What the task requires →
Check each line of the material below for "equation", then copy the ones that contain it.

Dataset excerpts →
<<<<

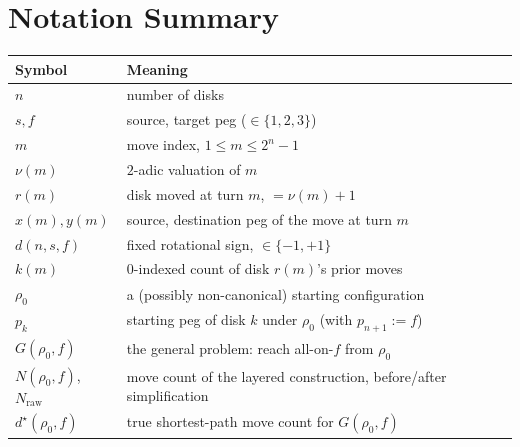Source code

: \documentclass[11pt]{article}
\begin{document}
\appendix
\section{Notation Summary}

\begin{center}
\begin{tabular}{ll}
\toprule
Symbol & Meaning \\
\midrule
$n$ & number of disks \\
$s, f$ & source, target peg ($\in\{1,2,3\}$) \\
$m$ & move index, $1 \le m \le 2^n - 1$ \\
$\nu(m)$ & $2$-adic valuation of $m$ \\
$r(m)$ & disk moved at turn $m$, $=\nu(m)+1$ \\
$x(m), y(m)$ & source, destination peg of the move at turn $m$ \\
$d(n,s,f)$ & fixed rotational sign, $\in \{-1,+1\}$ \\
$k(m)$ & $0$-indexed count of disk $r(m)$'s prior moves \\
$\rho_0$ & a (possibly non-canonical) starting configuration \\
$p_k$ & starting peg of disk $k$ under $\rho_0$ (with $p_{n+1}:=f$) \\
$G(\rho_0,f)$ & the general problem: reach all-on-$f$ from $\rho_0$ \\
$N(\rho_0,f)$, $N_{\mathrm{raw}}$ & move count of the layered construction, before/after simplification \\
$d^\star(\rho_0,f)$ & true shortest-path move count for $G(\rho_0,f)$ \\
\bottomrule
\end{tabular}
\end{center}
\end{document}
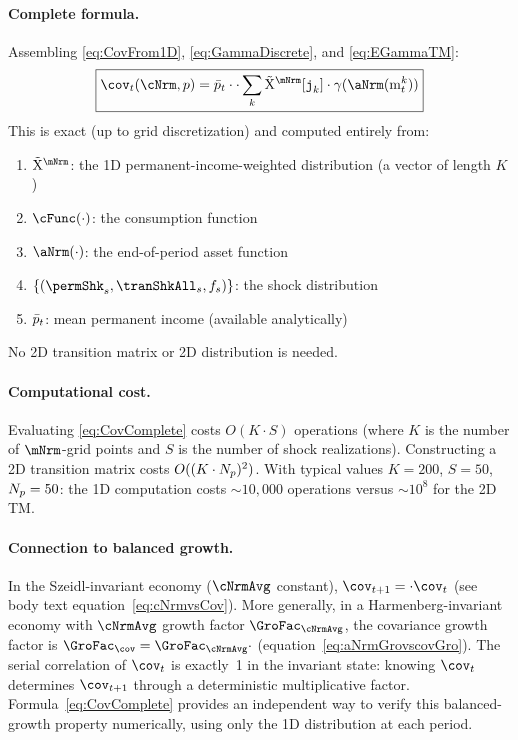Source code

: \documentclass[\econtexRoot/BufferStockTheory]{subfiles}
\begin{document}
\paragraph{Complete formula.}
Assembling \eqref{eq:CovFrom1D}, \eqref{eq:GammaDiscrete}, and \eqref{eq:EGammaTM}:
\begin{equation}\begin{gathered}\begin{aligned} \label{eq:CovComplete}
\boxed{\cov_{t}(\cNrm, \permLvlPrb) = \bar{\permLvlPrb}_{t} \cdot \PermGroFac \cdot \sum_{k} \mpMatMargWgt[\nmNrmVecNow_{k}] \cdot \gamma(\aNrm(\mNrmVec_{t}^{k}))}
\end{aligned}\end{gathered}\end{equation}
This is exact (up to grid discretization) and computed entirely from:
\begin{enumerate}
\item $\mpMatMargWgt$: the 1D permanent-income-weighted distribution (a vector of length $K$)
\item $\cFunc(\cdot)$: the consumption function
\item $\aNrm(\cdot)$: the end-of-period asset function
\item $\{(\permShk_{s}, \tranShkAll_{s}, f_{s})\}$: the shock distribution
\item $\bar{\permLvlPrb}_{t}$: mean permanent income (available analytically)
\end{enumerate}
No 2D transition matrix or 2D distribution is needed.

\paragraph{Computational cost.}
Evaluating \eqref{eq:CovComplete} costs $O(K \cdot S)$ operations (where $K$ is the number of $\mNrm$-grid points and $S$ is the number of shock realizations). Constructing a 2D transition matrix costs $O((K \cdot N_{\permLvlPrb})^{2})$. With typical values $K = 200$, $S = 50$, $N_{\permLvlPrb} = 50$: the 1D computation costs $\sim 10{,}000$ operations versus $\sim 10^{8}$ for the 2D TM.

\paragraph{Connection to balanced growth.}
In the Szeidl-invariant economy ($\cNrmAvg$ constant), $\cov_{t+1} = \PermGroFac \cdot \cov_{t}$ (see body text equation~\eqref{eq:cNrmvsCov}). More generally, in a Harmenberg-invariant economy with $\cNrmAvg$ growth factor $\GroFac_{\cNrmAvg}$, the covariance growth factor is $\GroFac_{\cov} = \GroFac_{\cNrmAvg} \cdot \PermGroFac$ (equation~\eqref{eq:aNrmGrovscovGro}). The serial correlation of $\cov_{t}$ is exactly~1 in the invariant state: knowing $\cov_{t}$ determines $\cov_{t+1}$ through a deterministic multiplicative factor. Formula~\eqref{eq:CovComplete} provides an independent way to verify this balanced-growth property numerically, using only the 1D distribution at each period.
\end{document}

>>>>

Your solution →
\begin{equation}\begin{gathered}\begin{aligned} \label{eq:CovComplete}
\end{aligned}\end{gathered}\end{equation}
In the Szeidl-invariant economy ($\cNrmAvg$ constant), $\cov_{t+1} = \PermGroFac \cdot \cov_{t}$ (see body text equation~\eqref{eq:cNrmvsCov}). More generally, in a Harmenberg-invariant economy with $\cNrmAvg$ growth factor $\GroFac_{\cNrmAvg}$, the covariance growth factor is $\GroFac_{\cov} = \GroFac_{\cNrmAvg} \cdot \PermGroFac$ (equation~\eqref{eq:aNrmGrovscovGro}). The serial correlation of $\cov_{t}$ is exactly~1 in the invariant state: knowing $\cov_{t}$ determines $\cov_{t+1}$ through a deterministic multiplicative factor. Formula~\eqref{eq:CovComplete} provides an independent way to verify this balanced-growth property numerically, using only the 1D distribution at each period.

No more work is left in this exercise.